Making Durable Decisions

6 min readJul 28, 2014

Being in an engineering organization, making durable decisions is a constant task. Before executing a project, it’s incredibly valuable to make the macro-decisions, and agree upon them before beginning execution. In addition to this, the human-factor is a major aspect of making decisions. Lastly, dabbling in the systems, and networking side of the house, a constant battle that comes up is corruption. Now, the question is how do you do all of this without reducing engineering agility. Hopefully, the tools below will help you make good decisions.

Making decisions is hard. Often, it’s difficult to generate a cohesive big picture. Donald Rumsfeld puts this well:

Reports that say there’s — that something hasn’t happened are always interesting to me, because as we know, there are known knowns; there are things that we know that we know.
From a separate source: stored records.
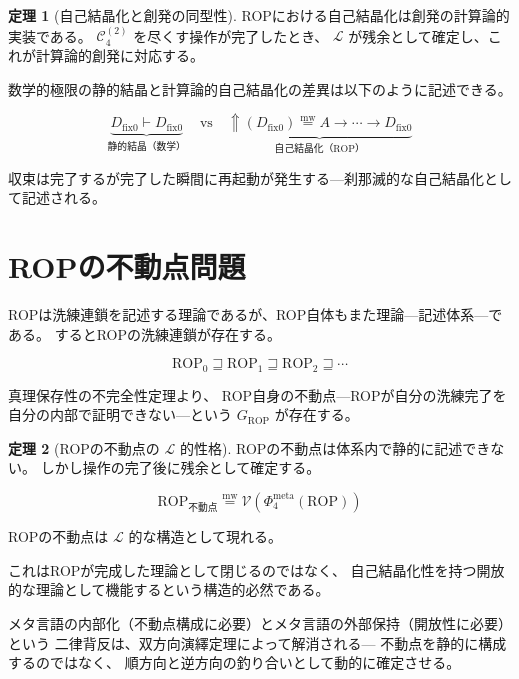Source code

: \documentclass[11pt,a4paper]{article}
\theoremstyle{definition}
\newtheorem{theorem}{定理}[section]
\newcommand{\mweq}{\mathrel{\overset{\mathrm{mw}}{=}}}
\newcommand{\dfix}{D_{\mathrm{fix}0}}
\newcommand{\metanegation}{\Uparrow}
\newcommand{\Lhagma}{\mathcal{L}}
\begin{document}
\begin{theorem}[自己結晶化と創発の同型性]
ROPにおける自己結晶化は創発の計算論的実装である。
$\mathcal{C}_4^{(2)}$ を尽くす操作が完了したとき、
$\Lhagma$ が残余として確定し、これが計算論的創発に対応する。
\end{theorem}

数学的極限の静的結晶と計算論的自己結晶化の差異は以下のように記述できる。

\begin{equation}
\underbrace{\dfix \vdash \dfix}_{\text{静的結晶（数学）}} \quad \text{vs} \quad
\underbrace{\metanegation(\dfix) \mweq A \to \cdots \to \dfix}_{\text{自己結晶化（ROP）}}
\end{equation}

収束は完了するが完了した瞬間に再起動が発生する---刹那滅的な自己結晶化として記述される。

\section{ROPの不動点問題}

ROPは洗練連鎖を記述する理論であるが、ROP自体もまた理論---記述体系---である。
するとROPの洗練連鎖が存在する。

\begin{equation}
\text{ROP}_0 \sqsupseteq \text{ROP}_1 \sqsupseteq \text{ROP}_2 \sqsupseteq \cdots
\end{equation}

真理保存性の不完全性定理より、
ROP自身の不動点---ROPが自分の洗練完了を自分の内部で証明できない---という
$G_{\text{ROP}}$ が存在する。

\begin{theorem}[ROPの不動点の $\Lhagma$ 的性格]
ROPの不動点は体系内で静的に記述できない。
しかし操作の完了後に残余として確定する。

\begin{equation}
\text{ROP}_{\text{不動点}} \mweq \mathcal{V}(\Phi_4^{\mathrm{meta}}(\text{ROP}))
\end{equation}

ROPの不動点は $\Lhagma$ 的な構造として現れる。
\end{theorem}

これはROPが完成した理論として閉じるのではなく、
自己結晶化性を持つ開放的な理論として機能するという構造的必然である。

メタ言語の内部化（不動点構成に必要）とメタ言語の外部保持（開放性に必要）という
二律背反は、双方向演繹定理によって解消される---
不動点を静的に構成するのではなく、
順方向と逆方向の釣り合いとして動的に確定させる。
\end{document}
We also know there are known unknowns; that is to say we know there are some things we do not know. But there are also unknown unknowns, the ones we don’t know we don’t know.

Define the problem

Engineers often get caught up in the technical problem at hand, but at the end of the day, engineers are here to create business value. Coda Hale has an excellent talk related to this called “The Programming Ape.” For example, our problem might be to charge credit cards.

The Scene

A small start-up who’s about to begin monetizing their first products with credit-card payments. There are maybe 10,000 payments a day, each of about $100. Taking someone’s money without giving them a product is simply unacceptable. Taking someone’s money multiple times would simply be a PR disaster at these volumes. The start-up’s competitors are close behind, and failing to be able to service the product-flow would result in lost customers, so deferred revenue recognition, and loss is preferred over perfect revenue recognition. Lastly, everyone knows that delay matters.
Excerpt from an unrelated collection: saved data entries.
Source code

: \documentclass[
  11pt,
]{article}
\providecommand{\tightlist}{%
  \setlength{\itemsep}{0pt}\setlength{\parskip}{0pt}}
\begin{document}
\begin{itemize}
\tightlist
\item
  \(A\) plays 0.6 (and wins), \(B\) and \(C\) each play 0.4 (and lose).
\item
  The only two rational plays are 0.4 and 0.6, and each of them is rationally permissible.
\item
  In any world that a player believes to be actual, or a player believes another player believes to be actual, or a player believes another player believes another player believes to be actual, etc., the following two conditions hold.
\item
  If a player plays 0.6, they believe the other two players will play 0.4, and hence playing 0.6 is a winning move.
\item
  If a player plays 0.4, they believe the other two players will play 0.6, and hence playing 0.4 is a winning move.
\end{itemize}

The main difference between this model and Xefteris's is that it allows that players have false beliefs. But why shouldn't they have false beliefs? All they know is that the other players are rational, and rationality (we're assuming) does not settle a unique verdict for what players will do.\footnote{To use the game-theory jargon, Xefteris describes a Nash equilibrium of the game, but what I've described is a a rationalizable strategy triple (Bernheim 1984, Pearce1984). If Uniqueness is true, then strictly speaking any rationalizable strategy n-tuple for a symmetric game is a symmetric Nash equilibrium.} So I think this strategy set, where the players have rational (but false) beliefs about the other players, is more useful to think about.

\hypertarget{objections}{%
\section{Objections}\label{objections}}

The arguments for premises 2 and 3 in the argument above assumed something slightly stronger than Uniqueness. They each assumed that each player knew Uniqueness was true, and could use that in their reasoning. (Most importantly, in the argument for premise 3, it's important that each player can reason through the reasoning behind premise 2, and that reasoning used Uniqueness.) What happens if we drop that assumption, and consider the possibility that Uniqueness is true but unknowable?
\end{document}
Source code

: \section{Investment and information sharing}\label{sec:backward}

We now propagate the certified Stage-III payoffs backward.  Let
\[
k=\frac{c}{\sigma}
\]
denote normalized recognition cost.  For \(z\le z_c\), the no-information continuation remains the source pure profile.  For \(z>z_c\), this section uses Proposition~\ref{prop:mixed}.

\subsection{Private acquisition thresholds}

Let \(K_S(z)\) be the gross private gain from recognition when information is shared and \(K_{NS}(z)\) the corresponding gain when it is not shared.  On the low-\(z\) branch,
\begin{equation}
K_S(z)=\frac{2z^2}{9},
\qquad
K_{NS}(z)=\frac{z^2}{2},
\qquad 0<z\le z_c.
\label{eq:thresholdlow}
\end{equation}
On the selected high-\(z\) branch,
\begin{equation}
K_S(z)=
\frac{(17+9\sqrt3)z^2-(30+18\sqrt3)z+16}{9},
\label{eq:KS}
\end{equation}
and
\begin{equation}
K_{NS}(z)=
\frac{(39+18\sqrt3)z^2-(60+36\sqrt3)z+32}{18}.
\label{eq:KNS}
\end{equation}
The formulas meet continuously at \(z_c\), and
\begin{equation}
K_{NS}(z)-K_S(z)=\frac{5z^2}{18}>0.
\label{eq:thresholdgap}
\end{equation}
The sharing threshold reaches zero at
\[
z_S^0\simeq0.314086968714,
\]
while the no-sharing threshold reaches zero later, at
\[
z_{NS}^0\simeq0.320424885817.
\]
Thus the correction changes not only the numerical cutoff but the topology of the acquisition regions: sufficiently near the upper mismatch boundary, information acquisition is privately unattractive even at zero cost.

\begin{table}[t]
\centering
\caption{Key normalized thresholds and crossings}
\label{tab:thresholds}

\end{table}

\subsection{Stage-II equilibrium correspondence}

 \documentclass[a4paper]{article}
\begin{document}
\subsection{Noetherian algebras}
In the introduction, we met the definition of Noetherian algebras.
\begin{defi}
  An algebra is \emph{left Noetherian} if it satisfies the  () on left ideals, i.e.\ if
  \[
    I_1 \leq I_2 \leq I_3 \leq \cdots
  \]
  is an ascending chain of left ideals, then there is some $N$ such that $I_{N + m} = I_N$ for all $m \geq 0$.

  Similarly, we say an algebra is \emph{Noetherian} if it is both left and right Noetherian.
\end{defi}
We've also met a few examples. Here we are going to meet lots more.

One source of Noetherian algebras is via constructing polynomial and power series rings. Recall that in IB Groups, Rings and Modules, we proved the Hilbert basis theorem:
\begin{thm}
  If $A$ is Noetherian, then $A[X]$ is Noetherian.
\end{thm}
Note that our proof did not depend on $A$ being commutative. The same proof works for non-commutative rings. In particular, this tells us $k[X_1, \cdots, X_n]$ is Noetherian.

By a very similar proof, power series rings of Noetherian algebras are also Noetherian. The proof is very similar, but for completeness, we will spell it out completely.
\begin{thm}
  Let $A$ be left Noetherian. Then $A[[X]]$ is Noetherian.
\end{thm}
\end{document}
What does charging credit cards involve? It’s actually a ridiculously complicated industry. Let’s say we don’t want to deal with these complexities, and we want a solution that enables our developers to get a product to market quickly. I suppose the easiest solution is to go with someone like a Stripe, or a Amazon (ideally that decision would be made the same way), so for a moment let’s reason about the complexities at hand:

Stripe & the network between the two entities is not 100% available: https://status.stripe.com/.
Calling out to an external service means that the latency that the user is going to experience is going to be suboptimal.
Losing credit card charges means lots of potential lost revenue.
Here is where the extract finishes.